(WHAT IS NEEDED): Every line below that holds the string "content" must be copied.

(DATA FOR THIS EXERCISE):
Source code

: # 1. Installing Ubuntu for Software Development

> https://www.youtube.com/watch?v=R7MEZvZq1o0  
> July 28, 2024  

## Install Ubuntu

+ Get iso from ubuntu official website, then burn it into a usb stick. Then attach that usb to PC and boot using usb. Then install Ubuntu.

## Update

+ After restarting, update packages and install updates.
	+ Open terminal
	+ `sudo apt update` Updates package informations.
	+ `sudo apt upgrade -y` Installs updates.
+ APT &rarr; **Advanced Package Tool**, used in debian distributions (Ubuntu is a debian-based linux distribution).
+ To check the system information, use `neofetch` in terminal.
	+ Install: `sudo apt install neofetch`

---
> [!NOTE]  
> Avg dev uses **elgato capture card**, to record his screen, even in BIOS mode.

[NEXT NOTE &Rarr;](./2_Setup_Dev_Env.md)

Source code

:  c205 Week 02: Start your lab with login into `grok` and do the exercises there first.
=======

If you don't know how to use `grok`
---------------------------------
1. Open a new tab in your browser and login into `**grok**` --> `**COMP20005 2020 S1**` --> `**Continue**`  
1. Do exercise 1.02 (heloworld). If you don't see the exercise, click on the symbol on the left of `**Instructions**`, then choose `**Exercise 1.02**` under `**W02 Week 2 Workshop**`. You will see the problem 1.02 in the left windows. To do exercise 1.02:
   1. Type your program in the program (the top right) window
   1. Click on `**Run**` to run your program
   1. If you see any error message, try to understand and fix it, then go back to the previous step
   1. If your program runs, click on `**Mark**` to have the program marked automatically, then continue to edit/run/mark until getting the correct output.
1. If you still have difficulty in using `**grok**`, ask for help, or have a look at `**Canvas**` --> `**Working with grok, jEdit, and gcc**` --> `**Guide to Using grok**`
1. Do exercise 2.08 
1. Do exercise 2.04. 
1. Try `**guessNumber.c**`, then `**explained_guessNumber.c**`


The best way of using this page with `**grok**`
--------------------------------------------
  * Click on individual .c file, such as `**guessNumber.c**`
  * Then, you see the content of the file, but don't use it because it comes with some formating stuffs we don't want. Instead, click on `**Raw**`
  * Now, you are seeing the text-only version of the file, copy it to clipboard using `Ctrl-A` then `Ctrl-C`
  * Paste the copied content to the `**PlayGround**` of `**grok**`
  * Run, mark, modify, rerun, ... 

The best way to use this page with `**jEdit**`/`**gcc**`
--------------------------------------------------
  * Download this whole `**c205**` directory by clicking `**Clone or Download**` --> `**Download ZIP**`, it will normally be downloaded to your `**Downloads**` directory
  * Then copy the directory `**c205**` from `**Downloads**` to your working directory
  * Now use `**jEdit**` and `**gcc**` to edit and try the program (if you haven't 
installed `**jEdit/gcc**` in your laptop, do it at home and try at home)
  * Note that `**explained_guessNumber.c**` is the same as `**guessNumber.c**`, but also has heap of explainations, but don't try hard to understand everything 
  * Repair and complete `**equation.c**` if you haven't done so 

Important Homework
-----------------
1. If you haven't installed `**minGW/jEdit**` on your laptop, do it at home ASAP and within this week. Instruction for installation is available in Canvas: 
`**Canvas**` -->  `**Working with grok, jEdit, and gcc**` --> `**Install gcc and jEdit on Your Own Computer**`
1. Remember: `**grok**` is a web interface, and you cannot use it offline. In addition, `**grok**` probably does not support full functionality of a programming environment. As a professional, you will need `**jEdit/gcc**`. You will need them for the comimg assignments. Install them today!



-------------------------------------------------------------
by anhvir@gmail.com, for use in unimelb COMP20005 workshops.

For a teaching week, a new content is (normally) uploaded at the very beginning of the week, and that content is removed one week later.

(YOUR SOLUTION):
  * Then, you see the content of the file, but don't use it because it comes with some formating stuffs we don't want. Instead, click on `**Raw**`
  * Paste the copied content to the `**PlayGround**` of `**grok**`
For a teaching week, a new content is (normally) uploaded at the very beginning of the week, and that content is removed one week later.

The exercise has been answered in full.